Chaque fouille sectorielle doit concerner environ 50 cellules et 100 personnes détenues, de manière à pouvoir ouvrir le maximum de cellules simultanément, précise la circulaire ministérielle. Les chefs d’établissement sont invités à solliciter le concours des forces de sécurité intérieure, des équipes cynotechniques, des agents des douanes, mais également la présence d’officiers de police judiciaire et d’un représentant du ministère public.

79 526 découvertes en 2024

Cette offensive intervient alors que l’administration pénitentiaire fait face à une véritable hémorragie. En 2024, pas moins de 79 526 découvertes de téléphones et d’accessoires (cartes SIM, chargeurs, câbles USB) ont été dénombrées en détention. Un chiffre vertigineux qui témoigne de la porosité des établissements pénitentiaires.

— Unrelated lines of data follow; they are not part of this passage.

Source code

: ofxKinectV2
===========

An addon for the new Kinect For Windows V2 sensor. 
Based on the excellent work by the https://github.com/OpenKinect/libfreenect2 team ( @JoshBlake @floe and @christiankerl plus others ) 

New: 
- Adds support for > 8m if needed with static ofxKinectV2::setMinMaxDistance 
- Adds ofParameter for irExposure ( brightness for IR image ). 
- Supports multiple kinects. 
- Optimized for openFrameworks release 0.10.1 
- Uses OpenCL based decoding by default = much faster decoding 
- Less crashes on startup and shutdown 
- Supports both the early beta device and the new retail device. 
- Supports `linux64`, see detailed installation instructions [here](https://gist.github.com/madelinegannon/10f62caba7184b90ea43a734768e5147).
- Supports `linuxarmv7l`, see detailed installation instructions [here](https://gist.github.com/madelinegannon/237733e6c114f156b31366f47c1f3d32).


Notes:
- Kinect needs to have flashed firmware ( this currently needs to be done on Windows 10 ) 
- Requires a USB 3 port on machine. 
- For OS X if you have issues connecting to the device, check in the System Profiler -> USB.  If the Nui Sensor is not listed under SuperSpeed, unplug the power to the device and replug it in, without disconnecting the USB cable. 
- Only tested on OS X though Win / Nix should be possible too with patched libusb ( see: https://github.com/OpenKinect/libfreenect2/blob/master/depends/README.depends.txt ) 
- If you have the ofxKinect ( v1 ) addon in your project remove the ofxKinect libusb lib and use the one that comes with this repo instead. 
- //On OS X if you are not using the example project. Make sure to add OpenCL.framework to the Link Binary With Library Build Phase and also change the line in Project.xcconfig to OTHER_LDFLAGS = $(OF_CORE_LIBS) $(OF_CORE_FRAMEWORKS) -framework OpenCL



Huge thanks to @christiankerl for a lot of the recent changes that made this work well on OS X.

« La perméabilité des établissements pénitentiaires, y compris dans des quartiers sécurisés tels que les quartiers d’isolement, a facilité la poursuite de leurs activités par les délinquants et criminels, malgré leur incarcération », déplore Gérald Darmanin dans sa circulaire. Le ministre souligne que cette faille a conduit à la création des quartiers de lutte contre la criminalité organisée (QLCO), destinés à isoler les narcotrafiquants les plus dangereux.

Le premier de ces quartiers ultra-sécurisés a été mis en service à Vendin-le-Vieil, suivi d’un second à Condé-sur-Sarthe. Quatre mois après la mise en service du premier d’entre eux, le ministre dresse un premier bilan positif de ces structures qui accueillent près de 140 détenus sur les plus de 85 000 pris en charge par l’administration pénitentiaire.

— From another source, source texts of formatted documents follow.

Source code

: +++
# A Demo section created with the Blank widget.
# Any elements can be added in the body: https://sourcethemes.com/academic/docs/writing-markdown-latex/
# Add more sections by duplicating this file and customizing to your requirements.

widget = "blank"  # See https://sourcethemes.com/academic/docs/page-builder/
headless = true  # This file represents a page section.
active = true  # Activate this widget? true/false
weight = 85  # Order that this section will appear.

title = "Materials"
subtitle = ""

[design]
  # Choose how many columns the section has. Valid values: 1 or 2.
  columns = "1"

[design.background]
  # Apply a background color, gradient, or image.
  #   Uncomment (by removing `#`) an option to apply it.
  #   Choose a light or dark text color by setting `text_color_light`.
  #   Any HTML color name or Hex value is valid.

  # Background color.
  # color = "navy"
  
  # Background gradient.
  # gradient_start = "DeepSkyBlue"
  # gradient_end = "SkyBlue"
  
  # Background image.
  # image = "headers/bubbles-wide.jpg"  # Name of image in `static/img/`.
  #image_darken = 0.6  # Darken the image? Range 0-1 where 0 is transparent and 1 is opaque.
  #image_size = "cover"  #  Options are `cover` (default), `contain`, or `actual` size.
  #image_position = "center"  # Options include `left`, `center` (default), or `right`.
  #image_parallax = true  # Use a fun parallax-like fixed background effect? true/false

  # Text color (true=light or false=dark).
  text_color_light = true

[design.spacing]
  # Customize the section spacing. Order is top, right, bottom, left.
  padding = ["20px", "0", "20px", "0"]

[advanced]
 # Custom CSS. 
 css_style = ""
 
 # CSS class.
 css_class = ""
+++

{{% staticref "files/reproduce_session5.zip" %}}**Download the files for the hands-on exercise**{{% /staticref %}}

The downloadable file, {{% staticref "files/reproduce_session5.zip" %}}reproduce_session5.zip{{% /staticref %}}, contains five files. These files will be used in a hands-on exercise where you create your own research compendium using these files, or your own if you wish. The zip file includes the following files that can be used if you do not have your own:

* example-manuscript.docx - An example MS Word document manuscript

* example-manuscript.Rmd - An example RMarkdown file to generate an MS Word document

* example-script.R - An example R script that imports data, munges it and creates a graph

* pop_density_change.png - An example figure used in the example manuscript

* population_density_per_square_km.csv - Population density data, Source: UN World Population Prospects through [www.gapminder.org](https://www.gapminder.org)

Ces fouilles massives s’inscrivent dans la stratégie plus large annoncée le 21 novembre par Gérald Darmanin lors d’un déplacement à la prison de la Santé. Le garde des Sceaux a dévoilé un plan « zéro téléphone » de 29 millions d’euros visant à renforcer l’étanchéité de six établissements pilotes grâce à des brouilleurs, des portiques à ondes millimétriques et la couverture des cours de promenade pour empêcher les projections d’objets depuis l’extérieur.

Réponse pénale systématique

Mais le ministre entend désormais étendre la lutte à l’ensemble du parc pénitentiaire. Toutes les découvertes réalisées lors de ces opérations de fouille feront systématiquement l’objet d’un signalement au parquet compétent, « afin de permettre l’engagement de poursuites chaque fois que les éléments constitutifs d’une infraction seront réunis », insiste la circulaire.

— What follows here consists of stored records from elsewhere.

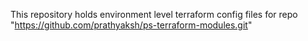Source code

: This repository holds environment level terraform config files for repo "https://github.com/prathyaksh/ps-terraform-modules.git"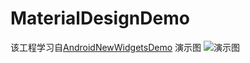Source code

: # MaterialDesignDemo
该工程学习自[AndroidNewWidgetsDemo](https://github.com/opengit/AndroidNewWidgetsDemo)
演示图
![演示图](https://github.com/iyam184/MaterialDesignDemo/blob/master/MeterialDesignShow[320i].gif)
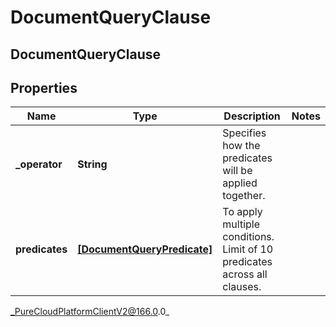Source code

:# DocumentQueryClause

## DocumentQueryClause

## Properties

|Name | Type | Description | Notes|
|------------ | ------------- | ------------- | -------------|
| **_operator** | **String** | Specifies how the predicates will be applied together. | |
| **predicates** | [**[DocumentQueryPredicate]**]([DocumentQueryPredicate]) | To apply multiple conditions. Limit of 10 predicates across all clauses. | |



_PureCloudPlatformClientV2@166.0.0_
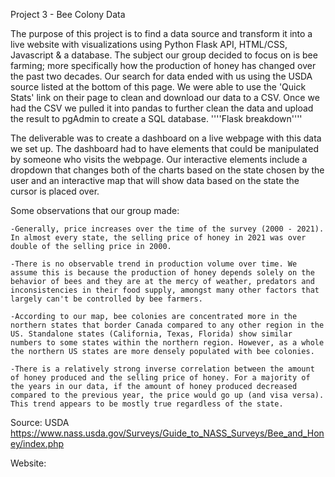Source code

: Project 3 - Bee Colony Data

The purpose of this project is to find a data source and transform it into a live website with visualizations using Python Flask API, HTML/CSS, Javascript & a database. The subject our group decided to focus on is bee farming; more specifically how the production of honey has changed over the past two decades. Our search for data ended with us using the USDA source listed at the bottom of this page. We were able to use the 'Quick Stats' link on their page to clean and download our data to a CSV. Once we had the CSV we pulled it into pandas to further clean the data and upload the result to pgAdmin to create a SQL database. ''''Flask breakdown''''

The deliverable was to create a dashboard on a live webpage with this data we set up. The dashboard had to have elements that could be manipulated by someone who visits the webpage. Our interactive elements include a dropdown that changes both of the charts based on the state chosen by the user and an interactive map that will show data based on the state the cursor is placed over.

Some observations that our group made:

    -Generally, price increases over the time of the survey (2000 - 2021). In almost every state, the selling price of honey in 2021 was over double of the selling price in 2000.

    -There is no observable trend in production volume over time. We assume this is because the production of honey depends solely on the behavior of bees and they are at the mercy of weather, predators and inconsistencies in their food supply, amongst many other factors that largely can't be controlled by bee farmers.

    -According to our map, bee colonies are concentrated more in the northern states that border Canada compared to any other region in the US. Standalone states (California, Texas, Florida) show similar numbers to some states within the northern region. However, as a whole the northern US states are more densely populated with bee colonies.

    -There is a relatively strong inverse correlation between the amount of honey produced and the selling price of honey. For a majority of the years in our data, if the amount of honey produced decreased compared to the previous year, the price would go up (and visa versa). This trend appears to be mostly true regardless of the state.

Source: USDA
https://www.nass.usda.gov/Surveys/Guide_to_NASS_Surveys/Bee_and_Honey/index.php

Website:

Six établissements pénitentiaires font par ailleurs l’objet d’un plan spécifique de lutte contre les téléphones portables, combinant dispositifs actifs et passifs : les maisons d’arrêt d’Arras et de Dijon, et les centres pénitentiaires de Paris-La Santé, Rennes-Vezin, Toulon-La Farlède et Toulouse-Seysses. Dans ces six seules structures, 545 téléphones portables ont été saisis en 2024.

Les directeurs interrégionaux des services pénitentiaires doivent transmettre au ministère le calendrier de l’ensemble de ces fouilles pour le 3 décembre prochain.